**Your assignment:**
Omit the pictures, but give back every entry below exactly as written.

**Dataset entries:**
━━━━━━

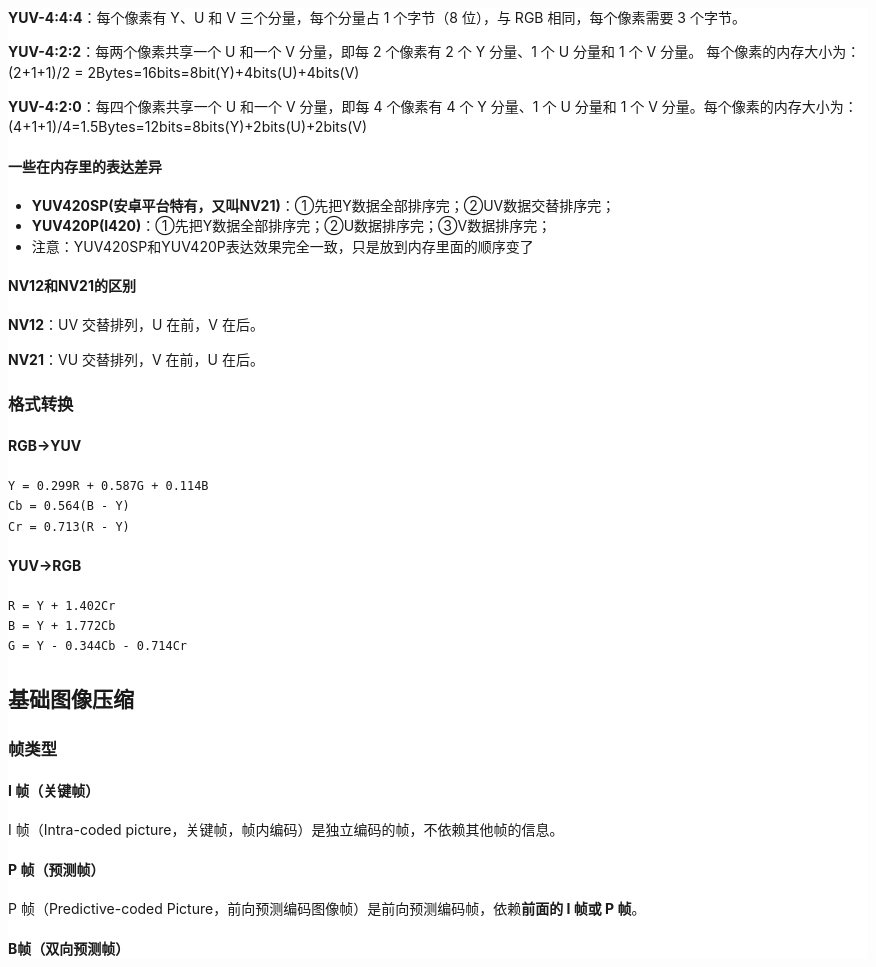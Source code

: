 **YUV-4:4:4**：每个像素有 Y、U 和 V 三个分量，每个分量占 1 个字节（8 位），与 RGB 相同，每个像素需要 3 个字节。 

**YUV-4:2:2**：每两个像素共享一个 U 和一个 V 分量，即每 2 个像素有 2 个 Y 分量、1 个 U 分量和 1 个 V 分量。 每个像素的内存大小为：(2+1+1)/2 = 2Bytes=16bits=8bit(Y)+4bits(U)+4bits(V)

**YUV-4:2:0**：每四个像素共享一个 U 和一个 V 分量，即每 4 个像素有 4 个 Y 分量、1 个 U 分量和 1 个 V 分量。每个像素的内存大小为：(4+1+1)/4=1.5Bytes=12bits=8bits(Y)+2bits(U)+2bits(V)



#### 一些在内存里的表达差异

- **YUV420SP(安卓平台特有，又叫NV21)**：①先把Y数据全部排序完；②UV数据交替排序完；
- **YUV420P(I420)**：①先把Y数据全部排序完；②U数据排序完；③V数据排序完；
- 注意：YUV420SP和YUV420P表达效果完全一致，只是放到内存里面的顺序变了



#### NV12和NV21的区别

**NV12**：UV 交替排列，U 在前，V 在后。

**NV21**：VU 交替排列，V 在前，U 在后。



### 格式转换

#### RGB->YUV

```
Y = 0.299R + 0.587G + 0.114B
Cb = 0.564(B - Y)
Cr = 0.713(R - Y)
```

#### YUV->RGB

```
R = Y + 1.402Cr
B = Y + 1.772Cb
G = Y - 0.344Cb - 0.714Cr
```



## 基础图像压缩

### 帧类型

#### I 帧（关键帧）

I 帧（Intra-coded picture，关键帧，帧内编码）是独立编码的帧，不依赖其他帧的信息。

#### P 帧（预测帧）

P 帧（Predictive-coded Picture，前向预测编码图像帧）是前向预测编码帧，依赖**前面的 I 帧或 P 帧**。

#### B帧（双向预测帧）
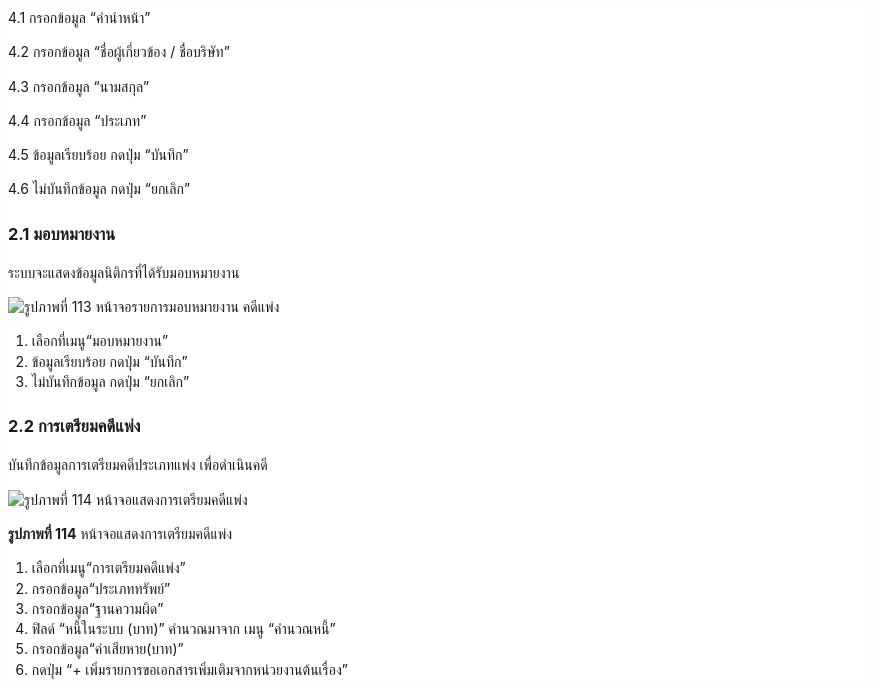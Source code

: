 &#x20;       4.1  กรอกข้อมูล “คำนำหน้า”

&#x20;       4.2  กรอกข้อมูล “ชื่อผู้เกี่ยวข้อง / ชื่อบริษัท”

&#x20;       4.3  กรอกข้อมูล “นามสกุล”

&#x20;       4.4  กรอกข้อมูล “ประเภท”

&#x20;       4.5  ข้อมูลเรียบร้อย กดปุ่ม “บันทึก”

&#x20;       4.6  ไม่บันทึกข้อมูล กดปุ่ม “ยกเลิก”

### 2.1 มอบหมายงาน <a href="#toc172034304" id="toc172034304"></a>

ระบบจะแสดงข้อมูลนิติกรที่ได้รับมอบหมายงาน

![รูปภาพที่ 113 หน้าจอรายการมอบหมายงาน คดีแพ่ง](../.gitbook/assets/NHA\_DT1\_UM\_SP\_01\_V3.1.0.pdf-image-024.png)

1. เลือกที่เมนู“มอบหมายงาน”
2. ข้อมูลเรียบร้อย กดปุ่ม “บันทึก”
3. ไม่บันทึกข้อมูล กดปุ่ม “ยกเลิก”

### 2.2 การเตรียมคดีแพ่ง <a href="#toc172034305" id="toc172034305"></a>

บันทึกข้อมูลการเตรียมคดีประเภทแพ่ง เพื่อดำเนินคดี

![รูปภาพที่ 114 หน้าจอแสดงการเตรียมคดีแพ่ง](../.gitbook/assets/NHA\_DT1\_UM\_SP\_01\_V3.1.0.pdf-image-029.jpg)

**รูปภาพที่ 114** หน้าจอแสดงการเตรียมคดีแพ่ง

1. เลือกที่เมนู“การเตรียมคดีแพ่ง”
2. กรอกข้อมูล“ประเภททรัพย์”
3. กรอกข้อมูล“ฐานความผิด”
4. ฟิลด์ “หนี้ในระบบ (บาท)” คำนวณมาจาก เมนู “คำนวณหนี้”
5. กรอกข้อมูล“ค่าเสียหาย(บาท)”
6. กดปุ่ม “+ เพิ่มรายการขอเอกสารเพิ่มเติมจากหน่วยงานต้นเรื่อง”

━━━━━━

**Written response:**
Source code

: **YUV-4:4:4**：每个像素有 Y、U 和 V 三个分量，每个分量占 1 个字节（8 位），与 RGB 相同，每个像素需要 3 个字节。 

**YUV-4:2:2**：每两个像素共享一个 U 和一个 V 分量，即每 2 个像素有 2 个 Y 分量、1 个 U 分量和 1 个 V 分量。 每个像素的内存大小为：(2+1+1)/2 = 2Bytes=16bits=8bit(Y)+4bits(U)+4bits(V)

**YUV-4:2:0**：每四个像素共享一个 U 和一个 V 分量，即每 4 个像素有 4 个 Y 分量、1 个 U 分量和 1 个 V 分量。每个像素的内存大小为：(4+1+1)/4=1.5Bytes=12bits=8bits(Y)+2bits(U)+2bits(V)



#### 一些在内存里的表达差异

- **YUV420SP(安卓平台特有，又叫NV21)**：①先把Y数据全部排序完；②UV数据交替排序完；
- **YUV420P(I420)**：①先把Y数据全部排序完；②U数据排序完；③V数据排序完；
- 注意：YUV420SP和YUV420P表达效果完全一致，只是放到内存里面的顺序变了



#### NV12和NV21的区别

**NV12**：UV 交替排列，U 在前，V 在后。

**NV21**：VU 交替排列，V 在前，U 在后。



### 格式转换

#### RGB->YUV

```
Y = 0.299R + 0.587G + 0.114B
Cb = 0.564(B - Y)
Cr = 0.713(R - Y)
```

#### YUV->RGB

```
R = Y + 1.402Cr
B = Y + 1.772Cb
G = Y - 0.344Cb - 0.714Cr
```



## 基础图像压缩

### 帧类型

#### I 帧（关键帧）

I 帧（Intra-coded picture，关键帧，帧内编码）是独立编码的帧，不依赖其他帧的信息。

#### P 帧（预测帧）

P 帧（Predictive-coded Picture，前向预测编码图像帧）是前向预测编码帧，依赖**前面的 I 帧或 P 帧**。

#### B帧（双向预测帧）
Source code

: &#x20;       4.1  กรอกข้อมูล “คำนำหน้า”

&#x20;       4.2  กรอกข้อมูล “ชื่อผู้เกี่ยวข้อง / ชื่อบริษัท”

&#x20;       4.3  กรอกข้อมูล “นามสกุล”

&#x20;       4.4  กรอกข้อมูล “ประเภท”

&#x20;       4.5  ข้อมูลเรียบร้อย กดปุ่ม “บันทึก”

&#x20;       4.6  ไม่บันทึกข้อมูล กดปุ่ม “ยกเลิก”

### 2.1 มอบหมายงาน <a href="#toc172034304" id="toc172034304"></a>

ระบบจะแสดงข้อมูลนิติกรที่ได้รับมอบหมายงาน

![รูปภาพที่ 113 หน้าจอรายการมอบหมายงาน คดีแพ่ง](../.gitbook/assets/NHA\_DT1\_UM\_SP\_01\_V3.1.0.pdf-image-024.png)

1. เลือกที่เมนู“มอบหมายงาน”
2. ข้อมูลเรียบร้อย กดปุ่ม “บันทึก”
3. ไม่บันทึกข้อมูล กดปุ่ม “ยกเลิก”

### 2.2 การเตรียมคดีแพ่ง <a href="#toc172034305" id="toc172034305"></a>

บันทึกข้อมูลการเตรียมคดีประเภทแพ่ง เพื่อดำเนินคดี

![รูปภาพที่ 114 หน้าจอแสดงการเตรียมคดีแพ่ง](../.gitbook/assets/NHA\_DT1\_UM\_SP\_01\_V3.1.0.pdf-image-029.jpg)

**รูปภาพที่ 114** หน้าจอแสดงการเตรียมคดีแพ่ง

1. เลือกที่เมนู“การเตรียมคดีแพ่ง”
2. กรอกข้อมูล“ประเภททรัพย์”
3. กรอกข้อมูล“ฐานความผิด”
4. ฟิลด์ “หนี้ในระบบ (บาท)” คำนวณมาจาก เมนู “คำนวณหนี้”
5. กรอกข้อมูล“ค่าเสียหาย(บาท)”
6. กดปุ่ม “+ เพิ่มรายการขอเอกสารเพิ่มเติมจากหน่วยงานต้นเรื่อง”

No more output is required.